Walkway to the parent's home
Abu Aziz was kind enough to drive us back to the highway, dropping us off on the other side of the dam. From there chris and I biked further southeast, heading toward another castle.
Abu Aziz and family
By late afternoon we were close, honing in on the village of Jaaber and hoping to find a food stall. Unlike Turkey, Albania, and Greece, there are few roadside eateries (and even less cafes). While slightly more difficult during a bike trip, I appreciate how non-capitalistic it feels. We ended up finding only a small almost empty market with some ramen soup packets. The propriator agreed to boil one for us, taking us to his house around back where we sat for tea while watching Arab music videos. Most channels here seem to be either music or readings of the Quran; I have yet to see any sitcoms and the only "show" that appears is a dubbed Turkish drama popular throughout the middle east.

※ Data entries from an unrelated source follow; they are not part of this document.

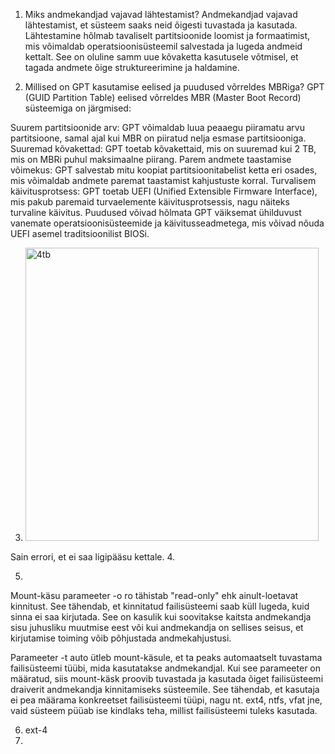 1. Miks andmekandjad vajavad lähtestamist?
Andmekandjad vajavad lähtestamist, et süsteem saaks neid õigesti tuvastada ja kasutada. Lähtestamine hõlmab tavaliselt partitsioonide loomist ja formaatimist, mis võimaldab operatsioonisüsteemil salvestada ja lugeda andmeid kettalt. See on oluline samm uue kõvaketta kasutusele võtmisel, et tagada andmete õige struktureerimine ja haldamine.

2. Millised on GPT kasutamise eelised ja puudused võrreldes MBRiga?
GPT (GUID Partition Table) eelised võrreldes MBR (Master Boot Record) süsteemiga on järgmised:

Suurem partitsioonide arv: GPT võimaldab luua peaaegu piiramatu arvu partitsioone, samal ajal kui MBR on piiratud nelja esmase partitsiooniga.
Suuremad kõvakettad: GPT toetab kõvakettaid, mis on suuremad kui 2 TB, mis on MBRi puhul maksimaalne piirang.
Parem andmete taastamise võimekus: GPT salvestab mitu koopiat partitsioonitabelist ketta eri osades, mis võimaldab andmete paremat taastamist kahjustuste korral.
Turvalisem käivitusprotsess: GPT toetab UEFI (Unified Extensible Firmware Interface), mis pakub paremaid turvaelemente käivitusprotsessis, nagu näiteks turvaline käivitus.
Puudused võivad hõlmata GPT väiksemat ühilduvust vanemate operatsioonisüsteemide ja käivitusseadmetega, mis võivad nõuda UEFI asemel traditsioonilist BIOSi.

3.  <img width="469" alt="4tb" src="https://github.com/daum88/opsys2023/assets/68275432/8bc18563-6544-4b94-be56-bef19bf9a748">
Sain errori, et ei saa ligipääsu kettale.
 4. 

 5.
Mount-käsu parameeter -o ro tähistab "read-only" ehk ainult-loetavat kinnitust. See tähendab, et kinnitatud failisüsteemi saab küll lugeda, kuid sinna ei saa kirjutada. See on kasulik kui soovitakse kaitsta andmekandja sisu juhusliku muutmise eest või kui andmekandja on sellises seisus, et kirjutamise toiming võib põhjustada andmekahjustusi.

Parameeter -t auto ütleb mount-käsule, et ta peaks automaatselt tuvastama failisüsteemi tüübi, mida kasutatakse andmekandjal. Kui see parameeter on määratud, siis mount-käsk proovib tuvastada ja kasutada õiget failisüsteemi draiverit andmekandja kinnitamiseks süsteemile. See tähendab, et kasutaja ei pea määrama konkreetset failisüsteemi tüüpi, nagu nt. ext4, ntfs, vfat jne, vaid süsteem püüab ise kindlaks teha, millist failisüsteemi tuleks kasutada.

6.  ext-4
7.  
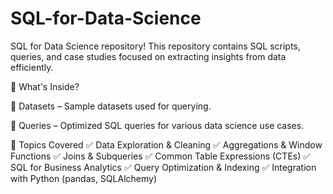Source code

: # SQL-for-Data-Science
SQL for Data Science repository! This repository contains SQL scripts, queries, and case studies focused on extracting insights from data efficiently. 

📌 What's Inside?

📁 Datasets – Sample datasets used for querying.

📁 Queries – Optimized SQL queries for various data science use cases.

🚀 Topics Covered
✅ Data Exploration & Cleaning
✅ Aggregations & Window Functions
✅ Joins & Subqueries
✅ Common Table Expressions (CTEs)
✅ SQL for Business Analytics
✅ Query Optimization & Indexing
✅ Integration with Python (pandas, SQLAlchemy)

Random roadside tomb, maybe some Sufi sect?
I'm starting to learn the various national fashions, so, while I can't distinguish musical styles between, say, Abu Dabi and Turkey, I can identify some by their women. If they are heavy-set and swinging long, stringy black hair in circles they are Iraqi; if they are uncovered with European features (and obvious nose or boob jobs) they are Lebanese; if they are super cheesy over the top they might be Egyptian, etc. The men are more difficult because except for the more modern western states, they are usually donning long white robes with checkered or white shlemms (scarf held down by a black circular tube).

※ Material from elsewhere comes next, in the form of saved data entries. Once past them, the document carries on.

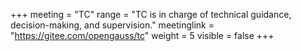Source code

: +++
meeting = "TC"
range = "TC is in charge of technical guidance, decision-making, and supervision."
meetinglink = "https://gitee.com/opengauss/tc"
weight =  5
visible = false
+++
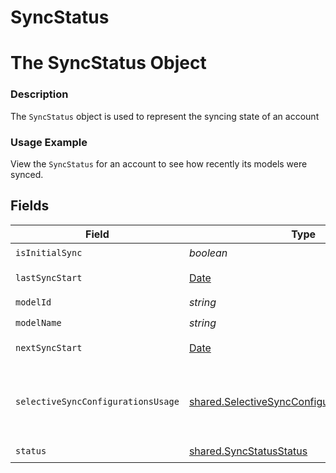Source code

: # SyncStatus

# The SyncStatus Object
### Description
The `SyncStatus` object is used to represent the syncing state of an account

### Usage Example
View the `SyncStatus` for an account to see how recently its models were synced.


## Fields

| Field                                                                                                      | Type                                                                                                       | Required                                                                                                   | Description                                                                                                | Example                                                                                                    |
| ---------------------------------------------------------------------------------------------------------- | ---------------------------------------------------------------------------------------------------------- | ---------------------------------------------------------------------------------------------------------- | ---------------------------------------------------------------------------------------------------------- | ---------------------------------------------------------------------------------------------------------- |
| `isInitialSync`                                                                                            | *boolean*                                                                                                  | :heavy_check_mark:                                                                                         | N/A                                                                                                        | true                                                                                                       |
| `lastSyncStart`                                                                                            | [Date](https://developer.mozilla.org/en-US/docs/Web/JavaScript/Reference/Global_Objects/Date)              | :heavy_minus_sign:                                                                                         | N/A                                                                                                        | 2021-03-30T19:44:18.695973Z                                                                                |
| `modelId`                                                                                                  | *string*                                                                                                   | :heavy_check_mark:                                                                                         | N/A                                                                                                        | hris.Employee                                                                                              |
| `modelName`                                                                                                | *string*                                                                                                   | :heavy_check_mark:                                                                                         | N/A                                                                                                        | Employee                                                                                                   |
| `nextSyncStart`                                                                                            | [Date](https://developer.mozilla.org/en-US/docs/Web/JavaScript/Reference/Global_Objects/Date)              | :heavy_minus_sign:                                                                                         | N/A                                                                                                        | 2021-03-30T20:44:18.662942Z                                                                                |
| `selectiveSyncConfigurationsUsage`                                                                         | [shared.SelectiveSyncConfigurationsUsageEnum](../../models/shared/selectivesyncconfigurationsusageenum.md) | :heavy_minus_sign:                                                                                         | * `IN_NEXT_SYNC` - IN_NEXT_SYNC<br/>* `IN_LAST_SYNC` - IN_LAST_SYNC                                        |                                                                                                            |
| `status`                                                                                                   | [shared.SyncStatusStatus](../../models/shared/syncstatusstatus.md)                                         | :heavy_check_mark:                                                                                         | N/A                                                                                                        | SYNCING                                                                                                    |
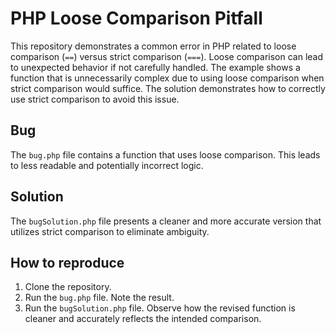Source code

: # PHP Loose Comparison Pitfall

This repository demonstrates a common error in PHP related to loose comparison (`==`) versus strict comparison (`===`). Loose comparison can lead to unexpected behavior if not carefully handled.  The example shows a function that is unnecessarily complex due to using loose comparison when strict comparison would suffice. The solution demonstrates how to correctly use strict comparison to avoid this issue.

## Bug
The `bug.php` file contains a function that uses loose comparison.  This leads to less readable and potentially incorrect logic.

## Solution
The `bugSolution.php` file presents a cleaner and more accurate version that utilizes strict comparison to eliminate ambiguity.

## How to reproduce
1. Clone the repository.
2. Run the `bug.php` file. Note the result.
3. Run the `bugSolution.php` file. Observe how the revised function is cleaner and accurately reflects the intended comparison.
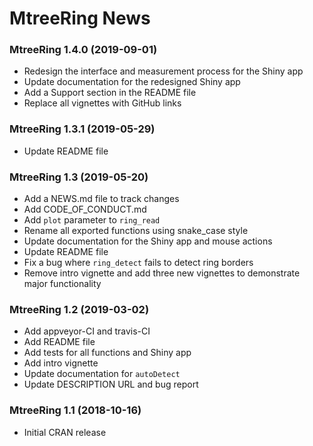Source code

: MtreeRing News
=======
### MtreeRing 1.4.0 (2019-09-01)
- Redesign the interface and measurement process for the Shiny app
- Update documentation for the redesigned Shiny app
- Add a Support section in the README file
- Replace all vignettes with GitHub links

### MtreeRing 1.3.1 (2019-05-29)
- Update README file

### MtreeRing 1.3 (2019-05-20)
- Add a NEWS.md file to track changes
- Add CODE_OF_CONDUCT.md
- Add `plot` parameter to `ring_read`
- Rename all exported functions using snake_case style
- Update documentation for the Shiny app and mouse actions
- Update README file
- Fix a bug where `ring_detect` fails to detect ring borders
- Remove intro vignette and add three new vignettes to demonstrate major functionality

### MtreeRing 1.2 (2019-03-02)
- Add appveyor-CI and travis-CI
- Add README file
- Add tests for all functions and Shiny app
- Add intro vignette
- Update documentation for `autoDetect`
- Update DESCRIPTION URL and bug report

### MtreeRing 1.1 (2018-10-16)
- Initial CRAN release
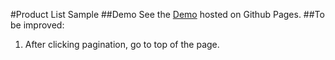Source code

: #Product List Sample
##Demo
See the [Demo](https://cma290.github.io/housinglist) hosted on Github Pages.
##To be improved:
1. After clicking pagination, go to top of the page.
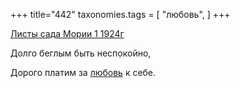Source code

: +++
title="442"
taxonomies.tags = [
 "любовь",
]
+++


[Листы сада Мории 1 1924г](/agni/1924)




Долго беглым быть неспокойно,   



Дорого платим за [любовь](/tags/любовь) к себе.   


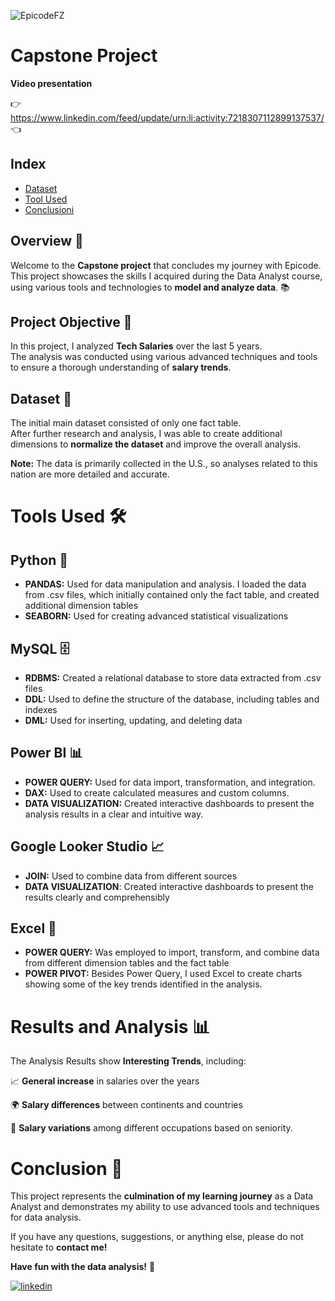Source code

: ![EpicodeFZ](https://github.com/user-attachments/assets/9ca12022-40be-4436-acf9-198cbf0621e4)

# Capstone Project
**Video presentation** 

👉 https://www.linkedin.com/feed/update/urn:li:activity:7218307112899137537/ 👈

## Index
- [Dataset](##dataset-)
- [Tool Used](#tools-used-)
- [Conclusioni](#conclusion-)

## Overview 👋
Welcome to the **Capstone project** that concludes my journey with Epicode.\
This project showcases the skills I acquired during the Data Analyst course, using various tools and technologies to **model and analyze data**. 📚


## Project Objective 🎯
In this project, I analyzed **Tech Salaries** over the last 5 years.\
The analysis was conducted using various advanced techniques and tools to ensure a thorough understanding of **salary trends**.

## Dataset 📁

The initial main dataset consisted of only one fact table.
\
After further research and analysis, I was able to create additional dimensions to **normalize the dataset** and improve the overall analysis.

**Note:** The data is primarily collected in the U.S., so analyses related to this nation are more detailed and accurate.
# Tools Used 🛠️

## Python 🐍

- **PANDAS:** Used for data manipulation and analysis. I loaded the data from .csv files, which initially contained only the fact table, and created additional dimension tables
- **SEABORN:** Used for creating advanced statistical visualizations

## MySQL 🗄️

- **RDBMS:** Created a relational database to store data extracted from .csv files
- **DDL:** Used to define the structure of the database, including tables and indexes
- **DML:** Used for inserting, updating, and deleting data

## Power BI 📊

- **POWER QUERY:** Used for data import, transformation, and integration.
- **DAX:** Used to create calculated measures and custom columns.
- **DATA VISUALIZATION:** Created interactive dashboards to present the analysis results in a clear and intuitive way.


## Google Looker Studio 📈

- **JOIN:** Used to combine data from different sources
- **DATA VISUALIZATION**: Created interactive dashboards to present the results clearly and comprehensibly

## Excel 📑

- **POWER QUERY:** Was employed to import, transform, and combine data from different dimension tables and the fact table
- **POWER PIVOT:** Besides Power Query, I used Excel to create charts showing some of the key trends identified in the analysis.

# Results and Analysis 📊

The Analysis Results show **Interesting Trends**, including:

📈 **General increase** in salaries over the years

🌍 **Salary differences** between continents and countries

💼 **Salary variations** among different occupations based on seniority.

# Conclusion 🏁

This project represents the **culmination of my learning journey** as a Data Analyst and demonstrates my ability to use advanced tools and techniques for data analysis.

If you have any questions, suggestions, or anything else, please do not hesitate to **contact me!**

**Have fun with the data analysis!** 🚀

[![linkedin](https://img.shields.io/badge/linkedin-0A66C2?style=for-the-badge&logo=linkedin&logoColor=white)](https://www.linkedin.com/in/francescozaratti/)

So there we sat sipping tea when the shop keeper's wife brought us a tray of noodles accompanied by sliced tomatoes and cucumbers, bread, and yogurt. I cannot get over how nice and hospitable Syrian people have been toward us, even when they know we are American. (So many times we have been told Your goverment is bad, but so is ours!)
Finally! Castle on the lake!
Afterward Chris and I biked the last 7 km into the hills and around a bend to find Qalat Jaaber, sitting quietly at the water's edge. From the top there is another beautiful 360 degree view of the lake, particularly pretty as the sunset changes the sky from blue to purple, pink, and orange, before finally cutting out to a twinkling black backdrop.
We arrived just in time!
Qalat Jaaber is unique because it's much older, made from mudbricks in the Mesopotamian style. It is not possible to get into the inner chambers, but a dangerously unbarred path follows along the outter edge and at the top a tower still stands, slightly tilted. There are train tracks leading from the tower to the edge of the castle; we couldn't figure out why.
Walking the outer walls
Savoring the last rays of sunlight
After sunset we circled to the backside and set our tent up near the water. Except for the enormous mosquitoes (than goodness our tent is actually a net) we had few difficulties here. The sandwiched between the illuminated castle walls and a lapping shoreline, we nestled into our very warm sleeping bag and listened to Democracy Now! podcasts until finally falling asleep.